Chère Valeria, j'ai une collègue injuste et insupportable. La personne classique qui se nourrit de compétition. Et évidemment, il m'a choisi comme cible même si cela me laisse quelque peu étonné car en théorie nous devrions rivaliser avec ceux qui nous ressemblent, alors que je ne pourrais pas imaginer deux personnes plus différentes de nous. A tous points de vue : physique, professionnel, tempérament, en termes de goûts et de manières de se rapporter aux autres.

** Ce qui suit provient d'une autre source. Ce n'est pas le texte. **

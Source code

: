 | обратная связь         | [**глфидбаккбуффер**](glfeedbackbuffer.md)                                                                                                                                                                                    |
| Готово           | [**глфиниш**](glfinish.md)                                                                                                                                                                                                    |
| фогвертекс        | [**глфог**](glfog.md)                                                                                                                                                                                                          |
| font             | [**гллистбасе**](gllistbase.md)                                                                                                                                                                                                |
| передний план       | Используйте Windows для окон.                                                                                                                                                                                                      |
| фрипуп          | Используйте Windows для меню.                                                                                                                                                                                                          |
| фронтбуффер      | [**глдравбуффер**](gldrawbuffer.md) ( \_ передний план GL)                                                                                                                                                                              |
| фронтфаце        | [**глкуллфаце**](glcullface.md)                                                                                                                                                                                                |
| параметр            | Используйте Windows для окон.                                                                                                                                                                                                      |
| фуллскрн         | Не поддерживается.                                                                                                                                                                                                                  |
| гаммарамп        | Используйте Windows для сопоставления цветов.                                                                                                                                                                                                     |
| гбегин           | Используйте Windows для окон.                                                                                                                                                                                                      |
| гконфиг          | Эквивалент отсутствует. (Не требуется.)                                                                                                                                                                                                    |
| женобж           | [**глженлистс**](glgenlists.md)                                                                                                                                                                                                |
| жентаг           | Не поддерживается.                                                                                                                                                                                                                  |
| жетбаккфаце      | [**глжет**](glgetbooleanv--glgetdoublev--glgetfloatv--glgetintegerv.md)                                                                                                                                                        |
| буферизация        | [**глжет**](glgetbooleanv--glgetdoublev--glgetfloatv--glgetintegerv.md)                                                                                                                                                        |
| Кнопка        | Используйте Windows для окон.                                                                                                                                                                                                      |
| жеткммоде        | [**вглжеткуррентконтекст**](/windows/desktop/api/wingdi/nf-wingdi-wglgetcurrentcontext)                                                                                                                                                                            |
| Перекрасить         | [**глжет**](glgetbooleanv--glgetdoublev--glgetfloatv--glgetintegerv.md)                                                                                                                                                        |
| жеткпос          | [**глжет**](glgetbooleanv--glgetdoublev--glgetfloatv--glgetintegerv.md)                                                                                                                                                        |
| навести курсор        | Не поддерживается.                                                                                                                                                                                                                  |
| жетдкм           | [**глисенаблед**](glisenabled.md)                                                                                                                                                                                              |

Malheureusement, elle est beaucoup plus concentrée sur moi que sur elle. Ce qui l'amène à observer de manière obsessionnelle tout ce qui me concerne. Alors que si nous n'étions pas contraints de travailler dans le même environnement et si les effluves de son poison n'éclaboussaient pas toujours mes chaussures, je n'aurais même pas conscience de son existence. Je veux dire que je m'en fiche du tout de ce qu'elle fait, ce n'est pas quelqu'un que j'admire, que j'utiliserais comme source d'inspiration, que je voudrais comme amie. Elle me déteste mais continue d'être au-dessus de moi, d'imiter ma façon de m'habiller, de se lancer dans une sorte de défi auquel je me garde bien de participer. Au contraire, je voudrais juste me rendre invisible à ses yeux et à son groupe de ses « amis ». Entre autres, je ne comprends pas pourquoi une personne qui me déteste autant suit tout ce qui me concerne. Ne ferais-tu pas mieux de m'ignorer comme je l'ignore ?
Enrica BS
Chère Enrica, je crains que tu ne sois tombée dans le viseur d'un « vampire ». La personne classique qui se nourrit des autres et, comme elle le dit, de la compétition. Ce sont des êtres qui ont besoin d’alimenter leur moteur sec avec le carburant du conflit. S'engager dans des compétitions avec les autres, souvent à l'insu des autres. Ils ont désespérément besoin de comparaison pour comprendre qui ils sont et, en l’absence d’une personnalité définie, ils aspirent la force vitale des autres : l’émulation est leur schéma favori. En partie pour s'inspirer, en partie pour engloutir la proie.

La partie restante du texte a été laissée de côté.